On one side are the owners, employees and patrons of the sports bar, a two-story space that featured “Bucket O’ Beers” specials, $10 all-you-can-drink happy hours, and private parties with open-bar packages known as “lube jobs.”
On the other side are the neighbors, most of whom live next to the garage at 18 Leonard St. Until relations recently soured, many of them leased parking spaces from Provenzano.
The residents are fighting the liquor license transfer every step of the way, saying their block is not an appropriate location for a sports bar. They worry that the bar will be loud and overflowing with drunken patrons. They say Leonard Street is too narrow to handle extra traffic, and that cigarette smoke from the designated smoking area out back will drift into their windows. They say the old location was disruptive enough, and the move will only make matters worse.
|
A public affairs officer from the 1st Precinct said that no arrests had ever been made at the old Buster’s, but that the police did sometimes receive complaints on days of major sporting events.
At a meeting of Community Board 1’s Tribeca Committee last month, Donna Ferrato, condo president of 25 Leonard St., spoke out, directly to Buster’s representatives.
“You will not get away with this,” she said. “We will organize and the results will not be pretty.”
|
 |
|
True to their word, the residents have banded together under the leadership of Kris Brown, president of 18 Leonard Street, known as the Juilliard Building.

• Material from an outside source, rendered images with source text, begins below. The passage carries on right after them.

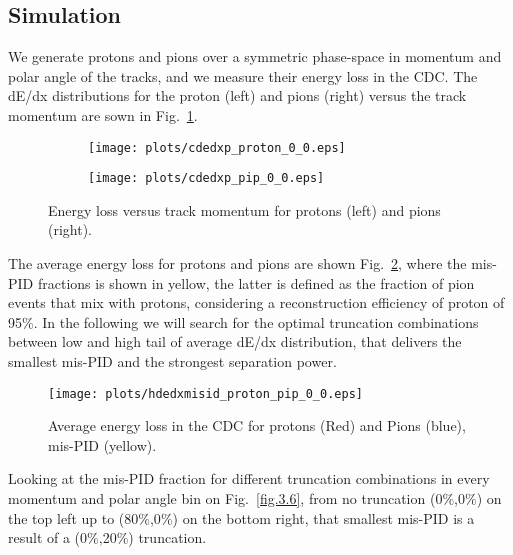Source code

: \subsection{Simulation}
We generate protons and pions over a symmetric phase-space in momentum and polar angle of the tracks, and we measure their energy loss in the CDC. The dE/dx distributions for the proton (left) and pions (right) versus the track momentum are sown in Fig.~\ref{fig.3.4}.
\begin{figure}[H]
    \centering
    \begin{subfigure}[b]{0.45\textwidth}
        \texttt{[image: plots/cdedxp\_proton\_0\_0.eps]}
    \end{subfigure}\hfill
    \begin{subfigure}[b]{0.45\textwidth}
        \texttt{[image: plots/cdedxp\_pip\_0\_0.eps]}
    \end{subfigure}
    \caption{Energy loss versus track momentum for protons (left) and pions (right).}
    \label{fig.3.4}
\end{figure}
The average energy loss for protons and pions are shown Fig.~\ref{fig.3.5}, where the mis-PID fractions is shown in yellow, the latter is defined as the fraction of pion events that mix with protons, considering a reconstruction efficiency of proton of 95$\%$. In the following we will search for the optimal truncation combinations between low and high tail of average dE/dx distribution, that delivers the smallest mis-PID and the strongest separation power.
\begin{figure}[H]
    \centering
    \texttt{[image: plots/hdedxmisid\_proton\_pip\_0\_0.eps]}
    \caption{\label{fig.3.5}Average energy loss in the CDC for protons (Red) and Pions (blue), mis-PID (yellow).}
\end{figure}
Looking at the mis-PID fraction for different truncation combinations in every momentum and polar angle bin on Fig.~\ref{fig.3.6}, from no truncation (0$\%$,0$\%$) on the top left up to (80$\%$,0$\%$) on the bottom right, that smallest mis-PID is a result of a (0$\%$,20$\%$) truncation.
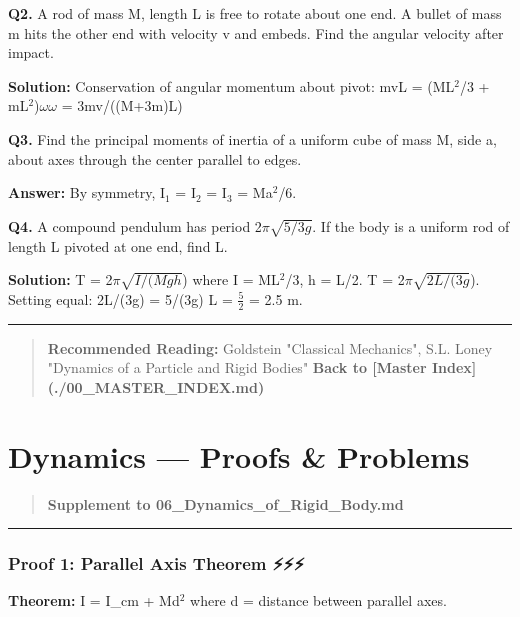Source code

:\documentclass[12pt,a4paper,openany]{book}
\begin{document}
{{\textbf{Q2.} A rod of mass M, length L is free to rotate about one end. A bullet of mass m hits the other end with velocity v and embeds. Find the angular velocity after impact.

\textbf{Solution:} Conservation of angular momentum about pivot:
mvL = (ML$^2$/3 + mL$^2$)$\omega\omega$ = 3mv/((M+3m)L)

\textbf{Q3.} Find the principal moments of inertia of a uniform cube of mass M, side a, about axes through the center parallel to edges.

\textbf{Answer:} By symmetry, I$_1$ = I$_2$ = I$_3$ = Ma$^2$/6.

\textbf{Q4.} A compound pendulum has period 2$\pi$$\sqrt{5/3g}$. If the body is a uniform rod of length L pivoted at one end, find L.

\textbf{Solution:} T = 2$\pi$$\sqrt{I/(Mgh}$) where I = ML$^2$/3, h = L/2.
T = 2$\pi$$\sqrt{2L/(3g}$). Setting equal: 2L/(3g) = 5/(3g)  L = $\frac{5}{2}$ = 2.5 m.

\bigskip\noindent\rule{\textwidth}{0.4pt}\bigskip

\begin{quote}
\textbf{ Recommended Reading:} Goldstein "Classical Mechanics", S.L. Loney "Dynamics of a Particle and Rigid Bodies"
\textbf{ Back to [Master Index](./00_MASTER_INDEX.md)}
\end{quote}

\newpage

\chapter{Dynamics --- Proofs \& Problems}


\begin{quote}
\textbf{Supplement to 06_Dynamics_of_Rigid_Body.md}
\end{quote}

\bigskip\noindent\rule{\textwidth}{0.4pt}\bigskip


\subsection{Proof 1: Parallel Axis Theorem ⚡⚡⚡}

\begin{tcolorbox}[colback=lightblue,colframe=thmblue,title=\textbf{Theorem},breakable,boxrule=1.5pt]
\textbf{Theorem:} I = I_cm + Md$^2$ where d = distance between parallel axes.
\end{tcolorbox}

}}
\end{document}
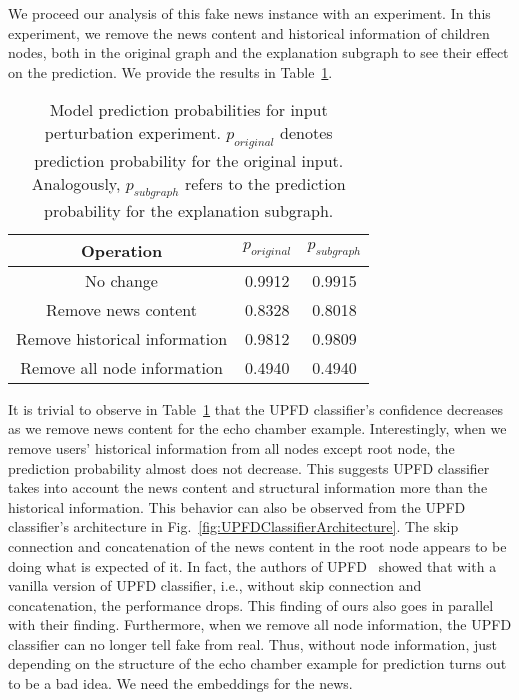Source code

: We proceed our analysis of this fake news instance with an experiment. In this experiment, we remove the news content and historical information of children nodes, both in the original graph and the explanation subgraph to see their effect on the prediction. We provide the results in Table~\ref{tab:echoChamberFeatureRemovalExperimentResults}.\\
\begin{table}
    \centering
    \begin{tabular}{c | c | c}
        \textbf{Operation}            & $p_{original}$ & $p_{subgraph}$ \\
        \hline
        No change                     & 0.9912         & 0.9915         \\
        \hline
        Remove news content           & 0.8328         & 0.8018         \\
        \hline
        Remove historical information & 0.9812         & 0.9809         \\
        \hline
        Remove all node information   & 0.4940         & 0.4940         \\
    \end{tabular}
    \caption[Model prediction probabilities for input perturbation experiment.]{Model prediction probabilities for input perturbation experiment. $p_{original}$ denotes prediction probability for the original input. Analogously, $p_{subgraph}$ refers to the prediction probability for the explanation subgraph.}
    \label{tab:echoChamberFeatureRemovalExperimentResults}
\end{table}
It is trivial to observe in Table~\ref{tab:echoChamberFeatureRemovalExperimentResults} that the UPFD classifier's confidence decreases as we remove news content for the echo chamber example. Interestingly, when we remove users' historical information from all nodes except root node, the prediction probability almost does not decrease. This suggests UPFD classifier takes into account the news content and structural information more than the historical information. This behavior can also be observed from the UPFD classifier's architecture in Fig.~\ref{fig:UPFDClassifierArchitecture}. The skip connection and concatenation of the news content in the root node appears to be doing what is expected of it. In fact, the authors of UPFD~\parencite{UPFD_Dataset_Shu} showed that with a vanilla version of UPFD classifier, i.e., without skip connection and concatenation, the performance drops. This finding of ours also goes in parallel with their finding. Furthermore, when we remove all node information, the UPFD classifier can no longer tell fake from real. Thus, without node information, just depending on the structure of the echo chamber example for prediction turns out to be a bad idea. We need the embeddings for the news.\\
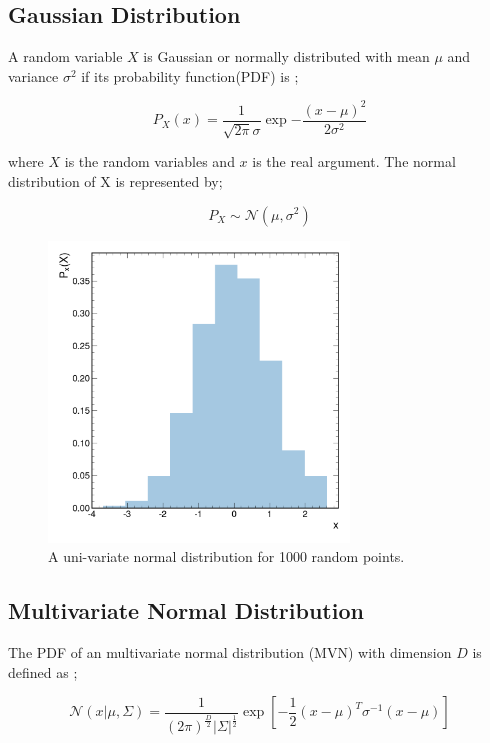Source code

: \documentclass{article}
\begin{document}
\subsection{Gaussian Distribution}

A random variable $X$ is Gaussian or normally distributed with mean $\mu$ and variance $\sigma^{2}$ if its probability function(PDF) is \cite{murphy2012machine};

\begin{equation}
P_{X}(x) = \frac{1}{\sqrt{2\pi}\sigma}\exp{-\frac{(x-\mu)^{2}}{2\sigma^{2}}}
\end{equation}

where $X$ is the random variables and $x$ is the real argument. The normal distribution of X is represented by;

\begin{equation}
P_{X} \sim \mathcal{N}(\mu, \sigma^{2})
\end{equation}

\begin{figure}
\centering
\includegraphics[width=8.0cm]{imgs/norm.png}
\caption{A uni-variate normal distribution for 1000 random points.}
\end{figure}

\subsection{Multivariate Normal Distribution}

The PDF of an multivariate normal distribution (MVN) with dimension $D$ is defined as \cite{murphy2012machine};

\begin{equation}
\mathcal{N}(x|\mu, \Sigma) = \frac{1}{(2\pi)^{\frac{D}{2}} |\Sigma|^{\frac{1}{2}}} \exp[{-\frac{1}{2}(x-\mu)^{T} \sigma^{-1}(x - \mu)}]
\end{equation}
\end{document}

They’ve flooded the State Liquor Authority with letters, and on Sept. 27, representatives from eight neighboring condominiums agreed to retain a lawyer with expertise in fighting liquor licenses, at an estimated cost of up to $20,000. They also may hire a traffic expert to evaluate congestion on Leonard Street.
|
Provenzano is incensed by the opposition. “After 9/11, everybody and their mother wanted us down here,” he told the Trib as he stood outside the garage. “And now they’re afraid their kids are going to get hit by cars.” He pointed out that the area is zoned as commercial, not residential. That aside, Buster’s representatives said they were willing to make concessions, such as installing soundproofing and revising plans for the smoking area. But many neighbors say the only good bar on their block is no bar at all.
|
 |
|
“There is definitely a ‘nimby’ element, don’t get me wrong,” said Brown. “But I’m opposed to it not just because it’s right next to my home. It’s just not a good location. It’s a quiet residential street.” Brown added that it was Provenzano who chose to sell the bar’s previous location to a developer. “As far as I’m concerned, they put their own employees out of work.”
At a meeting of the full community board on Sept. 19, dozens came to support one side or the other and more than 30 spoke, about evenly split for and against the Buster’s plan. But no board member voted for it. Two abstained.
Provenzano was livid. “It was a foregone conclusion,” he said after nearly tussling with a board member in the hallway following the vote. “Where’s the community vote? Do you have to be on the board to have that vote?”
Provenzano must now go before the State Liquor Authority, where a final decision will be rendered. No hearing date is set, but residents are bracing for a fresh skirmish and Buster’s isn’t backing down.
“We’re not going away,” Ness said. “The community board is only advisory.”